Although Texas achieved self-government, Mexico refused to recognize its independence. On March 5, 1842, a Mexican force of over 500 men, led by Ráfael Vásquez, invaded Texas for the first time since the revolution. They soon headed back to the Rio Grande after briefly occupying San Antonio. About 1,400 Mexican troops, led by the French mercenary general Adrián Woll, launched a second attack and captured San Antonio on September 11, 1842. A Texas militia retaliated at the Battle of Salado Creek while simultaneously, a mile and a half away, Mexican soldiers massacred a militia of fifty-three Texas volunteers who had surrendered after a skirmish. That night, upon their defeat, the Mexican Army retreated from San Antonio and back to Mexico, while being pursued by Texas soldiers. The Texas Army took the city of Laredo, at which point they were given official orders from Sam Houston to return to San Antonio. Several soldiers ignored this order, and launched a failed battle to retake Ciudad Mier.
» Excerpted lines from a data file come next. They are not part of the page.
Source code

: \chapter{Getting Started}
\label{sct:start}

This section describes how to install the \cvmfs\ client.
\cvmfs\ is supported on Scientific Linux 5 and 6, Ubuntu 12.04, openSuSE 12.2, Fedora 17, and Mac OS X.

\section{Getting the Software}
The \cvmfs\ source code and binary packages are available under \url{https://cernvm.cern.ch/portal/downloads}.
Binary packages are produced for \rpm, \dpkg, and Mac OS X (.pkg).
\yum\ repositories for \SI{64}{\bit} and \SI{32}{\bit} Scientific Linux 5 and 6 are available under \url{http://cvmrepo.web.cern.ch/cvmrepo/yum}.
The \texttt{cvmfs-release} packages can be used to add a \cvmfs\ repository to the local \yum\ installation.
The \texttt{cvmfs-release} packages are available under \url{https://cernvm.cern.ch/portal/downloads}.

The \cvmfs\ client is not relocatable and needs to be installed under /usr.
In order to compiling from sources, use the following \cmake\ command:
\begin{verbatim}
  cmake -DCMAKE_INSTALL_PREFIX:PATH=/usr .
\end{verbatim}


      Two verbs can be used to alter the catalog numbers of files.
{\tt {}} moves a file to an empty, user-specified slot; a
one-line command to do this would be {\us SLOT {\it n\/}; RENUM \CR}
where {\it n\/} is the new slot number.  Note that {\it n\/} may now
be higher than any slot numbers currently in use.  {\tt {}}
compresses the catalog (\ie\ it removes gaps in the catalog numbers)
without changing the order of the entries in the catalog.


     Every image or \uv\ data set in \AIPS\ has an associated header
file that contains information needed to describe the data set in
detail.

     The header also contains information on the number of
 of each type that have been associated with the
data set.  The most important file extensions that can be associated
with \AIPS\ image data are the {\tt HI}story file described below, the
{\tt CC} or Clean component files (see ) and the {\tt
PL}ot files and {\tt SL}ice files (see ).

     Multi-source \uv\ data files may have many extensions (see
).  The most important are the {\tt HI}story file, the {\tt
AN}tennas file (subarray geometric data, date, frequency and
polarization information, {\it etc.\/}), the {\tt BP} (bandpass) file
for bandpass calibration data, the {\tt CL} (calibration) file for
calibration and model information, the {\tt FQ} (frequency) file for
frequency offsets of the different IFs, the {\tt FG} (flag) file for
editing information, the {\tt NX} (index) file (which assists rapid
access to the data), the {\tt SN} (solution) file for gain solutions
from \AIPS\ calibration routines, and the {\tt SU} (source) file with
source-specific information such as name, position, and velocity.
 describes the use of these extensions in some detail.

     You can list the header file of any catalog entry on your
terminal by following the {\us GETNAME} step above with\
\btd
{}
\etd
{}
The Naval Battle of Campeche took place on April 30, 1843, and May 16, 1843. The battle featured the most advanced warships of its day, including the Mexican steamer Guadalupe and the equally formidable Montezuma which engaged a squadron of vessels from the Republic of Yucatan and the Republic of Texas. The latter force consisted of the Texas Navy flagship sloop-of-war Austin, commanded by Commodore Edwin Ward Moore, the brig Wharton, and several schooners and five gunboats from the Republic of Yucatán, commanded by former Texas Navy Captain James D. Boylan. Texas had declared its independence in 1836, but by 1843, Mexico had refused to recognize it. In Yucatán, a similar rebellion had begun and was fought off-and-on from 1836 to 1846. The battle ended in a combined Yucatecan and Texan victory. A scene from this battle is engraved on the cylinder of every Colt 1851 Navy, 1860 Army, and 1861 Navy revolver.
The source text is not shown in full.